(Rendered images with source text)
----
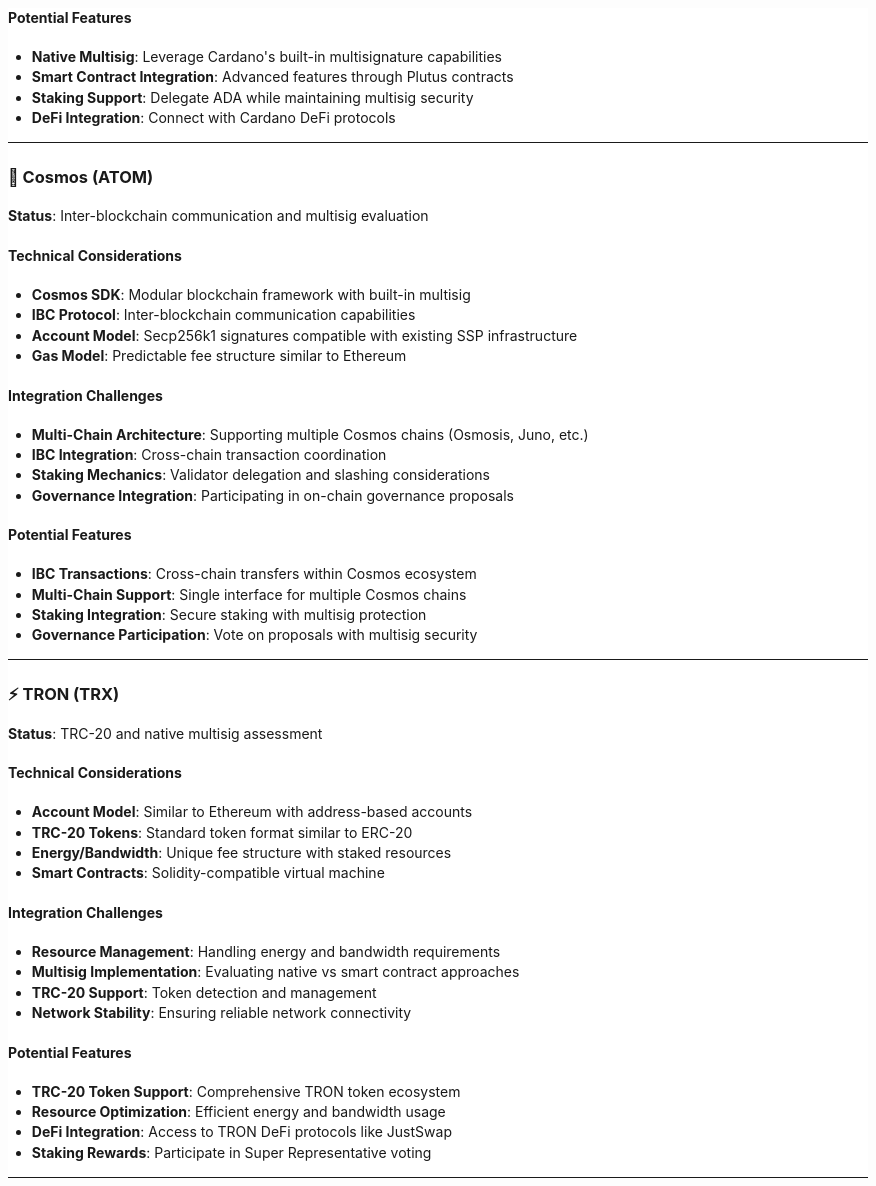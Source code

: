 #### Potential Features
- **Native Multisig**: Leverage Cardano's built-in multisignature capabilities
- **Smart Contract Integration**: Advanced features through Plutus contracts  
- **Staking Support**: Delegate ADA while maintaining multisig security
- **DeFi Integration**: Connect with Cardano DeFi protocols

---

### 🌌 Cosmos (ATOM)
**Status**: Inter-blockchain communication and multisig evaluation

#### Technical Considerations
- **Cosmos SDK**: Modular blockchain framework with built-in multisig
- **IBC Protocol**: Inter-blockchain communication capabilities
- **Account Model**: Secp256k1 signatures compatible with existing SSP infrastructure
- **Gas Model**: Predictable fee structure similar to Ethereum

#### Integration Challenges
- **Multi-Chain Architecture**: Supporting multiple Cosmos chains (Osmosis, Juno, etc.)
- **IBC Integration**: Cross-chain transaction coordination
- **Staking Mechanics**: Validator delegation and slashing considerations
- **Governance Integration**: Participating in on-chain governance proposals

#### Potential Features
- **IBC Transactions**: Cross-chain transfers within Cosmos ecosystem
- **Multi-Chain Support**: Single interface for multiple Cosmos chains
- **Staking Integration**: Secure staking with multisig protection
- **Governance Participation**: Vote on proposals with multisig security

---

### ⚡ TRON (TRX)
**Status**: TRC-20 and native multisig assessment

#### Technical Considerations
- **Account Model**: Similar to Ethereum with address-based accounts
- **TRC-20 Tokens**: Standard token format similar to ERC-20
- **Energy/Bandwidth**: Unique fee structure with staked resources
- **Smart Contracts**: Solidity-compatible virtual machine

#### Integration Challenges
- **Resource Management**: Handling energy and bandwidth requirements
- **Multisig Implementation**: Evaluating native vs smart contract approaches
- **TRC-20 Support**: Token detection and management
- **Network Stability**: Ensuring reliable network connectivity

#### Potential Features
- **TRC-20 Token Support**: Comprehensive TRON token ecosystem
- **Resource Optimization**: Efficient energy and bandwidth usage
- **DeFi Integration**: Access to TRON DeFi protocols like JustSwap
- **Staking Rewards**: Participate in Super Representative voting

---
----
▶ **Your instructions**: Print the data above exactly, minus pictures.

▶ **Result of this exercise**:
Source code

: #### Potential Features
- **Native Multisig**: Leverage Cardano's built-in multisignature capabilities
- **Smart Contract Integration**: Advanced features through Plutus contracts  
- **Staking Support**: Delegate ADA while maintaining multisig security
- **DeFi Integration**: Connect with Cardano DeFi protocols

---

### 🌌 Cosmos (ATOM)
**Status**: Inter-blockchain communication and multisig evaluation

#### Technical Considerations
- **Cosmos SDK**: Modular blockchain framework with built-in multisig
- **IBC Protocol**: Inter-blockchain communication capabilities
- **Account Model**: Secp256k1 signatures compatible with existing SSP infrastructure
- **Gas Model**: Predictable fee structure similar to Ethereum

#### Integration Challenges
- **Multi-Chain Architecture**: Supporting multiple Cosmos chains (Osmosis, Juno, etc.)
- **IBC Integration**: Cross-chain transaction coordination
- **Staking Mechanics**: Validator delegation and slashing considerations
- **Governance Integration**: Participating in on-chain governance proposals

#### Potential Features
- **IBC Transactions**: Cross-chain transfers within Cosmos ecosystem
- **Multi-Chain Support**: Single interface for multiple Cosmos chains
- **Staking Integration**: Secure staking with multisig protection
- **Governance Participation**: Vote on proposals with multisig security

---

### ⚡ TRON (TRX)
**Status**: TRC-20 and native multisig assessment

#### Technical Considerations
- **Account Model**: Similar to Ethereum with address-based accounts
- **TRC-20 Tokens**: Standard token format similar to ERC-20
- **Energy/Bandwidth**: Unique fee structure with staked resources
- **Smart Contracts**: Solidity-compatible virtual machine

#### Integration Challenges
- **Resource Management**: Handling energy and bandwidth requirements
- **Multisig Implementation**: Evaluating native vs smart contract approaches
- **TRC-20 Support**: Token detection and management
- **Network Stability**: Ensuring reliable network connectivity

#### Potential Features
- **TRC-20 Token Support**: Comprehensive TRON token ecosystem
- **Resource Optimization**: Efficient energy and bandwidth usage
- **DeFi Integration**: Access to TRON DeFi protocols like JustSwap
- **Staking Rewards**: Participate in Super Representative voting

---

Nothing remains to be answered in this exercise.